Когда на место происшествия прибыла оперативная группа, Нестерова уже находилась в машине скорой помощи. Ее вызвал мальчик, увидев, что кассир ранена. А старик вахтер с перепугу долго не мог набрать номер телефона милиции.
Служебная собака след преступника взять не смогла.
Следствие, конечно, заинтересовал вопрос, почему Нестерова шла с деньгами одна, без охраны. Оказалось, что в институте каждый раз ей давали в провожатые разных сотрудников, из тех, кто оказывался под рукой. Иногда люди отказывались или соглашались, а потом задерживались где-нибудь. Заходили по дороге в магазин, а то и просто пива выпить. Так произошло и на этот раз. Инженер Студенкин, согласившийся сопровождать кассира, задержался на Среднем проспекте по своим делам...
Несмотря на энергичные меры, принятые по розыску преступника, первые два дня результата не дали. И вот звонок Алабина...
В темноватом коридоре Василеостровского райотдела рядом с доской объявлений висел портрет мужчины в траурной рамке. Руководство райотдела и партбюро извещали о кончине пенсионера, бывшего начальника паспортного стола майора Николая Николаевича Мавродина.
«Вот оно что...» — прошептал Корнилов и вдруг ощутил жгучее чувство горечи от сознания неисполненного долга, который теперь уже ему не выполнить никогда...
«Гражданская панихида в клубе фабрики Урицкого... Похороны на Смоленском кладбище в 10.00».
Корнилов дочитал некролог и долго стоял, вглядываясь в фотографию.
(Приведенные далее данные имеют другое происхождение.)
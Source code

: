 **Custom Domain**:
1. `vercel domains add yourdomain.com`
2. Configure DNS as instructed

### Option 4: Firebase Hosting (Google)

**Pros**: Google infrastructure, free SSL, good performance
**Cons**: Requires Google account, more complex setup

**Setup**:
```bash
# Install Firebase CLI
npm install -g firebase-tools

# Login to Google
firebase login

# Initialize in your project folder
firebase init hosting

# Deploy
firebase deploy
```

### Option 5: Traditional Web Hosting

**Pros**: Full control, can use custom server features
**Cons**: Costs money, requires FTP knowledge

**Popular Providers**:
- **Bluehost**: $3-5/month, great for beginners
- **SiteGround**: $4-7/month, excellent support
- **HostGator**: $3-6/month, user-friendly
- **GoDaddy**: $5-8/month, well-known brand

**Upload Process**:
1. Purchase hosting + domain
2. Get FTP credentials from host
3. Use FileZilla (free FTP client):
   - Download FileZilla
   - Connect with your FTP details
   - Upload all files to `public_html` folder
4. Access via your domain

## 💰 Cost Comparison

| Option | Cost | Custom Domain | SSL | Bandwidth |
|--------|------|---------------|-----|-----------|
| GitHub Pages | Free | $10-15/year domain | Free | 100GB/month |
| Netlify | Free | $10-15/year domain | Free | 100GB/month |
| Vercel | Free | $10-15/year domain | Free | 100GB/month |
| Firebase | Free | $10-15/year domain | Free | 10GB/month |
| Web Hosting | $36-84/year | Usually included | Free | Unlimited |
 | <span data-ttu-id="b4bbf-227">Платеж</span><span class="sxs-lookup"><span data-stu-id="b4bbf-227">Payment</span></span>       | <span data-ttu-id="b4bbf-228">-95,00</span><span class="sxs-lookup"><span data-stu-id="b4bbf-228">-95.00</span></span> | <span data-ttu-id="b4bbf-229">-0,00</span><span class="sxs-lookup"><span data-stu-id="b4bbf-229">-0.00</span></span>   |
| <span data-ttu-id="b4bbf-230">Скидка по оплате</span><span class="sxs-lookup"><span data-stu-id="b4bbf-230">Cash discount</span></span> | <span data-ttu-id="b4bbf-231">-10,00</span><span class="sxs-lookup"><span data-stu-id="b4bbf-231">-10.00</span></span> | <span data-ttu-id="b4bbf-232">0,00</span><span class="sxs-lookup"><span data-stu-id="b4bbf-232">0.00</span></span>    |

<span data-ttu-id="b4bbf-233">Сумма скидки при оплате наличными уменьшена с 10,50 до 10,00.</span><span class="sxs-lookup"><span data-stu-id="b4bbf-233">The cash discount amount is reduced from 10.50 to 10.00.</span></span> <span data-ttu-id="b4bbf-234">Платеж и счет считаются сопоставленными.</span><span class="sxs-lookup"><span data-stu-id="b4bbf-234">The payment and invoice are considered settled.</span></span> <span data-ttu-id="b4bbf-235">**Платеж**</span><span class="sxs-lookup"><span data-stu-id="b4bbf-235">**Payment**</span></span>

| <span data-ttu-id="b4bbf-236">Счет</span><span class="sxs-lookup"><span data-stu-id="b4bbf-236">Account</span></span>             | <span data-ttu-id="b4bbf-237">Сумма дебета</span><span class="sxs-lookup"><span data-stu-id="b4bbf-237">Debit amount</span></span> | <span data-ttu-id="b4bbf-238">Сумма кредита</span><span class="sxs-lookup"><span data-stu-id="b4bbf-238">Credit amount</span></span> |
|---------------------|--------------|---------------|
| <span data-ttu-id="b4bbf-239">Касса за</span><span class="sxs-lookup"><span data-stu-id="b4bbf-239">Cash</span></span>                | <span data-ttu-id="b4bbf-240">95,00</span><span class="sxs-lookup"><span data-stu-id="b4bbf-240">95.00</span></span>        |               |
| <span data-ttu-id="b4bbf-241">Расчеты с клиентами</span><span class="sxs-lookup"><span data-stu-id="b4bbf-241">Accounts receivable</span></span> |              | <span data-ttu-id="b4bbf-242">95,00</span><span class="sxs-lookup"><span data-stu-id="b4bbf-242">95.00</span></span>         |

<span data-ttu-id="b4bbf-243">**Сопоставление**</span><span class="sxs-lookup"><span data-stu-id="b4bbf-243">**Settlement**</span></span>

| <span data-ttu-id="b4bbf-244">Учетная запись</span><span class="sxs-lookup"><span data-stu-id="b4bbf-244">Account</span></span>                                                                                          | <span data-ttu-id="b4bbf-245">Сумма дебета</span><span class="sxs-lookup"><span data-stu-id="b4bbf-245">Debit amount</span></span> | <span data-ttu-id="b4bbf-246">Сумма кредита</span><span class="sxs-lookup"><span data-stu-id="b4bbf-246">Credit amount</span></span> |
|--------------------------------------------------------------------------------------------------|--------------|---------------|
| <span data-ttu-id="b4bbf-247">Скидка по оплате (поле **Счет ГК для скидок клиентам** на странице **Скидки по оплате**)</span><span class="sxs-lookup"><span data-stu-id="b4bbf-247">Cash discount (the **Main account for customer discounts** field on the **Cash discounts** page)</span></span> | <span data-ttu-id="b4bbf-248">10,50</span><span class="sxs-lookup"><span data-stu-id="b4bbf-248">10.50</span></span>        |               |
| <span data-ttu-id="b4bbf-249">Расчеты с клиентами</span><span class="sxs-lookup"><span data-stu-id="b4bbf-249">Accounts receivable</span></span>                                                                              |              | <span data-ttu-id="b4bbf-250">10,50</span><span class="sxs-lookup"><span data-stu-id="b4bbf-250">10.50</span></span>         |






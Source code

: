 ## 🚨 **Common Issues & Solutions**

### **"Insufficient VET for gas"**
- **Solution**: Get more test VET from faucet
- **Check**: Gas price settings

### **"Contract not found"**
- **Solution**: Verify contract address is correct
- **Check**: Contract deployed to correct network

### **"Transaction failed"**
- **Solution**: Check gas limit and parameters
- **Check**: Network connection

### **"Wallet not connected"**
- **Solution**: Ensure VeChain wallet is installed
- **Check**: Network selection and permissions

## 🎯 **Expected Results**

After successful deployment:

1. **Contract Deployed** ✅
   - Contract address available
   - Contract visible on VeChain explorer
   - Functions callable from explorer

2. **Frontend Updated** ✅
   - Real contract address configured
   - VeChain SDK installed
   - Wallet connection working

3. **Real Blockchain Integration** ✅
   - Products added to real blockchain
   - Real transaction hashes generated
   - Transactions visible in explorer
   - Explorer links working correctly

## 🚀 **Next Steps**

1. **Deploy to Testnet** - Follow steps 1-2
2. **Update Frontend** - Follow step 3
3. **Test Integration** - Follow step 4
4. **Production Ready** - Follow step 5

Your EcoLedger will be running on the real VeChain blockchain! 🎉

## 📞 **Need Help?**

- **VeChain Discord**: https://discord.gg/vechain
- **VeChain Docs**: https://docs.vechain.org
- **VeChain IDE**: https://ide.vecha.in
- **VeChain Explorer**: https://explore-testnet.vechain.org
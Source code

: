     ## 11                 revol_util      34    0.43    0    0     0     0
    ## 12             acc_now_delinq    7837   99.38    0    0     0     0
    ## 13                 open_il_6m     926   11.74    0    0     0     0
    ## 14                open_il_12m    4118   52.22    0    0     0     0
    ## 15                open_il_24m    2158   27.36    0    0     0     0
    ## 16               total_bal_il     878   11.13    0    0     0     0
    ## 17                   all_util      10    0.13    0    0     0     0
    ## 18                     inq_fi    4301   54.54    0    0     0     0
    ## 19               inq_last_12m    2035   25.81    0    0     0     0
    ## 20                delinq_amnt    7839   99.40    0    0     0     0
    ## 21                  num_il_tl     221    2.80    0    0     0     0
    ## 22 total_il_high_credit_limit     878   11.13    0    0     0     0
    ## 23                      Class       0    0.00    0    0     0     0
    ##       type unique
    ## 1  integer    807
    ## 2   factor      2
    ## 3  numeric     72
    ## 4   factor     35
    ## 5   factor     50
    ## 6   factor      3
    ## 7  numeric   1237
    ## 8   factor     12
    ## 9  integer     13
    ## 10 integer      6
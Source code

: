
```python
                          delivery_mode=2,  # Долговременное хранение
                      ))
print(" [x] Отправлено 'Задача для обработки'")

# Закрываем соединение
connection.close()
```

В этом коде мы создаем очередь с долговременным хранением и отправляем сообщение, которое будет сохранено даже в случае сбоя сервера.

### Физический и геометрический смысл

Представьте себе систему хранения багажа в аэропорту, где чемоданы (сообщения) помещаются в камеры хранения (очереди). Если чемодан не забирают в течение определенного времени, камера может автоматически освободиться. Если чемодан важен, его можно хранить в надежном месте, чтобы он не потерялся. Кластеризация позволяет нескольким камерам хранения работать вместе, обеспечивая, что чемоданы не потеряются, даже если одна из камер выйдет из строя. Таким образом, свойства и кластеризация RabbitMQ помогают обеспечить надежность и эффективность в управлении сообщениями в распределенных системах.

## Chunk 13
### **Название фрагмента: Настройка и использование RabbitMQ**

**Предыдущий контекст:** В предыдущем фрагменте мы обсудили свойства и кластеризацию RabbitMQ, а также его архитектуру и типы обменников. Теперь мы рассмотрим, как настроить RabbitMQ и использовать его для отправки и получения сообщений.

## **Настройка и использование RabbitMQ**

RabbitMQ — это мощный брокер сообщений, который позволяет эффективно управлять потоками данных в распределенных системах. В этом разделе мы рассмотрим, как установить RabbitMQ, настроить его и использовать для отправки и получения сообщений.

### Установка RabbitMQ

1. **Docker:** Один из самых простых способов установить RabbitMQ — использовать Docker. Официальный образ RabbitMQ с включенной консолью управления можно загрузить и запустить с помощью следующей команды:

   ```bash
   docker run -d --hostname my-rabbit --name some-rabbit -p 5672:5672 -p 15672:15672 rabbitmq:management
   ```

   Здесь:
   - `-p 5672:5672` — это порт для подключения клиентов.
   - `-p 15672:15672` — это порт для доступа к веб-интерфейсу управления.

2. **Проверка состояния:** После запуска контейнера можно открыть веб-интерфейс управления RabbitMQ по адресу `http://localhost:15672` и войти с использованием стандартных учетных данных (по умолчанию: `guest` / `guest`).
Моложавый, с веселыми глазами человек на снимке мало походил на тучного, медлительного Мавродина, каким привык видеть его Корнилов в последние годы.
...В кабинет Алабина он вошел пасмурный, молча пожал руку старшему лейтенанту и тяжело опустился на стул.
— Ну что тут у тебя, Василий?
На лице старшего лейтенанта мелькнула гримаса разочарования, отчего он стал похож на обиженного мальчишку. Алабин считал, что новость, ради которой они встретились, заслуживала большего внимания. Корнилов почувствовал это и сказал примирительно:
— Ты на мое настроение внимания не обращай. Прочитал про Мавродина, расстроился. Я столько лет старика знал. В большом долгу был перед ним... Показывай свои картинки.
Алабин пододвинул ему альбом, раскрытый на середине. На развороте были две цветные фотографии. На одной из них, расположенной справа, был изображен на переднем плане фонтан, а за ним, на другой стороне Невского проспекта, высился Дом книги. Пестрая толпа текла по тротуару. Но фигурки людей были маленькие, изображение смазанное, расплывчатое, безликое.